3月19日から、月額750円で本を「聴き放題」とするサービスが導入されたことで話題となっているオーディオブック。日本ではまだまだ馴染みのないものですが、今後、どのように普及していくのでしょうか。

オーディオブックってどんなもの?

オーディオブックとは、主に書籍を音声化したコンテンツのことです。媒体によってはカセットブック、CDブックと呼ばれることもあり、現在ではインターネット上で音声データのダウンロード販売を行うサービスもあります。

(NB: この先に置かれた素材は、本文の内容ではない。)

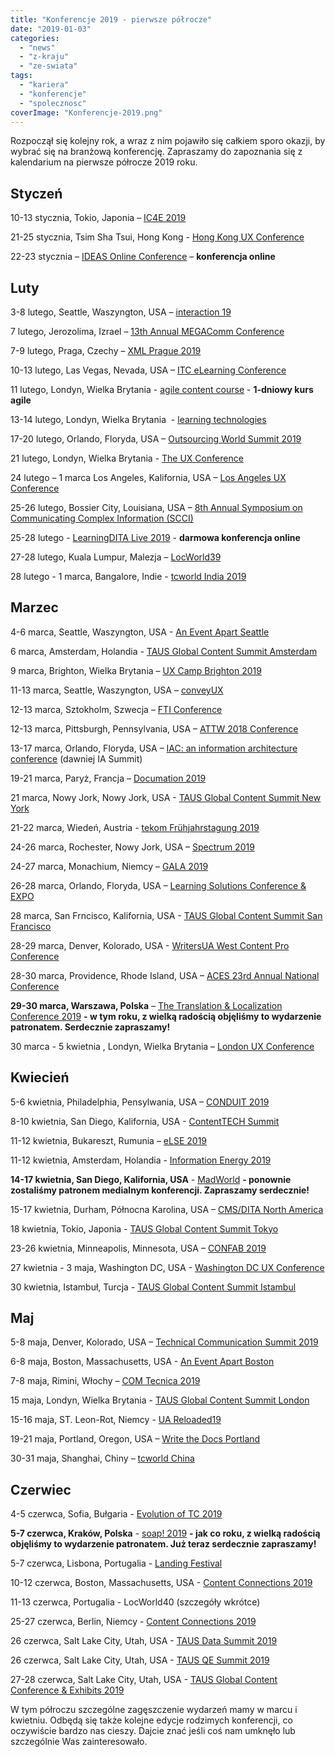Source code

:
 ```yaml
---
title: "Konferencje 2019 - pierwsze półrocze"
date: "2019-01-03"
categories: 
  - "news"
  - "z-kraju"
  - "ze-swiata"
tags: 
  - "kariera"
  - "konferencje"
  - "spolecznosc"
coverImage: "Konferencje-2019.png"
---
```


Rozpoczął się kolejny rok, a wraz z nim pojawiło się całkiem sporo okazji, by wybrać się na branżową konferencję. Zapraszamy do zapoznania się z kalendarium na pierwsze półrocze 2019 roku.

## **Styczeń**

10-13 stycznia, Tokio, Japonia – [IC4E 2019](http://www.ic4e.net/)

21-25 stycznia, Tsim Sha Tsui, Hong Kong - [Hong Kong UX Conference](https://www.nngroup.com/training/hong-kong/#schedule)

22-23 stycznia – [IDEAS Online Conference](https://ideas.infomanagementcenter.com/) – **konferencja online**

## **Luty**

3-8 lutego, Seattle, Waszyngton, USA – [interaction 19](https://interaction19.ixda.org/)

7 lutego, Jerozolima, Izrael – [13th Annual MEGAComm Conference](http://megacomm.org/)

7-9 lutego, Praga, Czechy – [XML Prague 2019](http://www.xmlprague.cz/)

10-13 lutego, Las Vegas, Nevada, USA – [ITC eLearning Conference](https://itc.eventbank.com/event/9914/)

11 lutego, Londyn, Wielka Brytania - [agile content course](https://agilecontentconf.com/) - **1-dniowy kurs agile**

13-14 lutego, Londyn, Wielka Brytania  - [learning technologies](https://www.learningtechnologies.co.uk/welcome)

17-20 lutego, Orlando, Floryda, USA – [Outsourcing World Summit 2019](http://www.iaop.org/summit)

21 lutego, Londyn, Wielka Brytania - [The UX Conference](https://theuxconf.com/)

24 lutego – 1 marca Los Angeles, Kalifornia, USA – [Los Angeles UX Conference](https://www.nngroup.com/training/los-angeles/)

25-26 lutego, Bossier City, Louisiana, USA – [8th Annual Symposium on Communicating Complex Information (SCCI)](http://workshop.design4complexity.com/SCCI-home.php)

25-28 lutego - [LearningDITA Live 2019](https://learningdita.com/learningdita-live-2019/) - **darmowa konferencja online**

27-28 lutego, Kuala Lumpur, Malezja – [LocWorld39](https://locworld.com/events/locworld39-kuala-lumpur-2019/)

28 lutego - 1 marca, Bangalore, Indie - [tcworld India 2019](https://tcworld-india.com/)

## **Marzec**

4-6 marca, Seattle, Waszyngton, USA - [An Event Apart Seattle](https://aneventapart.com/event/seattle-2019)

6 marca, Amsterdam, Holandia - [TAUS Global Content Summit Amsterdam](https://www.taus.net/events/conferences/71-taus-global-content-summit-amsterdam)

9 marca, Brighton, Wielka Brytania – [UX Camp Brighton 2019](https://www.uxcampbrighton.org/)

11-13 marca, Seattle, Waszyngton, USA – [conveyUX](http://conveyux.com/)

12-13 marca, Sztokholm, Szwecja – [FTI Conference](http://www.teknikinformatoren.se/fti-konferens-2019/)

12-13 marca, Pittsburgh, Pennsylvania, USA – [ATTW 2018 Conference](http://attw.org/2019-conference/)

13-17 marca, Orlando, Floryda, USA – [IAC: an information architecture conference](http://www.theiaconference.com/) (dawniej IA Summit)

19-21 marca, Paryż, Francja – [Documation 2019](http://www.documation.fr/)

21 marca, Nowy Jork, Nowy Jork, USA - [TAUS Global Content Summit New York](https://www.taus.net/events/conferences/85-taus-global-content-summit-new-york)

21-22 marca, Wiedeń, Austria - [tekom Frühjahrstagung 2019](https://tagungen.tekom.de/f19/startseite/)

24-26 marca, Rochester, Nowy Jork, USA – [Spectrum 2019](http://stc-rochester.org/spectrum/)

24-27 marca, Monachium, Niemcy – [GALA 2019](https://www.gala-global.org/conference/gala-2019-munich)

26-28 marca, Orlando, Floryda, USA – [Learning Solutions Conference & EXPO](https://www.elearningguild.com/lscon/content/5555/learning-solutions-2019-conference--expo--home)

28 marca, San Frncisco, Kalifornia, USA - [TAUS Global Content Summit San Francisco](https://www.taus.net/events/conferences/89-taus-global-content-summit-san-francisco)

28-29 marca, Denver, Kolorado, USA - [WritersUA West Content Pro Conference](http://west.writersua.com/)

28-30 marca, Providence, Rhode Island, USA – [ACES 23rd Annual National Conference](https://aceseditors.org/conference/2019)

**29-30 marca, Warszawa, Polska** – [The Translation & Localization Conference 2019](https://www.translation-conference.com/) **\- w tym roku, z wielką radością objęliśmy to wydarzenie patronatem. Serdecznie zapraszamy!**

30 marca - 5 kwietnia , Londyn, Wielka Brytania – [London UX Conference](https://www.nngroup.com/training/london/)

## **Kwiecień**

5-6 kwietnia, Philadelphia, Pensylwania, USA – [CONDUIT 2019](https://www.stcpmc.org/conferences/conduit-2019/)

8-10 kwietnia, San Diego, Kalifornia, USA - [ContentTECH Summit](https://www.contenttechsummit.com/)

11-12 kwietnia, Bukareszt, Rumunia – [eLSE 2019](http://elseconference.eu/)

11-12 kwietnia, Amsterdam, Holandia - [Information Energy 2019](https://www.informationenergy.org/)

**14-17 kwietnia, San Diego, Kalifornia, USA** - [MadWorld](https://www.madcapsoftware.com/conference/madworld-2019/) **\- ponownie zostaliśmy patronem medialnym konferencji. Zapraszamy serdecznie!**

15-17 kwietnia, Durham, Północna Karolina, USA – [CMS/DITA North America](https://cm-strategies.com/)

18 kwietnia, Tokio, Japonia - [TAUS Global Content Summit Tokyo](https://www.taus.net/events/conferences/73-taus-global-content-summit-tokyo)

23-26 kwietnia, Minneapolis, Minnesota, USA – [CONFAB 2019](https://www.confabevents.com/)

27 kwietnia - 3 maja, Washington DC, USA - [Washington DC UX Conference](https://www.nngroup.com/training/washington-dc/)

30 kwietnia, Istambuł, Turcja - [TAUS Global Content Summit Istambul](https://www.taus.net/events/conferences/74-taus-global-content-summit-istanbul)

## **Maj**

5-8 maja, Denver, Kolorado, USA – [Technical Communication Summit 2019](https://summit.stc.org/)

6-8 maja, Boston, Massachusetts, USA - [An Event Apart Boston](https://aneventapart.com/event/boston-2019)

7-8 maja, Rimini, Włochy – [COM Tecnica 2019](https://comtecnica.it/)

15 maja, Londyn, Wielka Brytania - [TAUS Global Content Summit London](https://www.taus.net/events/conferences/75-taus-global-content-summit-london)

15-16 maja, ST. Leon-Rot, Niemcy - [UA Reloaded19](https://ua-reloaded.de/)

19-21 maja, Portland, Oregon, USA – [Write the Docs Portland](https://www.writethedocs.org/conf/portland/2019/) 

30-31 maja, Shanghai, Chiny – [tcworld China](http://tcworld-china.cn/)

## **Czerwiec**

4-5 czerwca, Sofia, Bułgaria - [Evolution of TC 2019](https://evolution-of-tc.com/)

**5-7 czerwca, Kraków, Polska** - [soap! 2019](http://soapconf.com/) **\- jak co roku, z wielką radością objęliśmy to wydarzenie patronatem. Już teraz serdecznie zapraszamy!**

5-7 czerwca, Lisbona, Portugalia - [Landing Festival](https://landingfestival.com/lisbon)

10-12 czerwca, Boston, Massachusetts, USA - [Content Connections 2019](https://acrolinxcc.com/)

11-13 czerwca, Portugalia - LocWorld40 (szczegóły wkrótce)

25-27 czerwca, Berlin, Niemcy - [Content Connections 2019](https://acrolinxcc.com/)

26 czerwca, Salt Lake City, Utah, USA - [TAUS Data Summit 2019](https://www.taus.net/events/conferences/78-taus-data-summit-2019)

26 czerwca, Salt Lake City, Utah, USA - [TAUS QE Summit 2019](https://www.taus.net/events/conferences/79-taus-qe-summit-2019)

27-28 czerwca, Salt Lake City, Utah, USA - [TAUS Global Content Conference & Exhibits 2019](https://www.taus.net/events/conferences/84-taus-global-content-conference-exhibits-2019)

W tym półroczu szczególne zagęszczenie wydarzeń mamy w marcu i kwietniu. Odbędą się także kolejne edycje rodzimych konferencji, co oczywiście bardzo nas cieszy. Dajcie znać jeśli coś nam umknęło lub szczególnie Was zainteresowało.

アメリカでは、車社会でCDやカセットなどを持ち運びやすかったため、オーディオブックは早い時期から定着していました。現在においてもその市場は拡大し続けており、その市場規模は約1600億円以上あると言われています。

一方、日本では、電車通勤が一般的で、ウォークマン+カセットテープの値段と文庫本の値段を比べると、文庫本のほうが安かったことなどもあってか、あまり普及していませんでした。

戦国時代の月額聴き放題サービス

しかし、iPodを始めとした携帯音楽プレーヤーやスマートフォンの普及により、ダウンロード販売が急速に拡大しています。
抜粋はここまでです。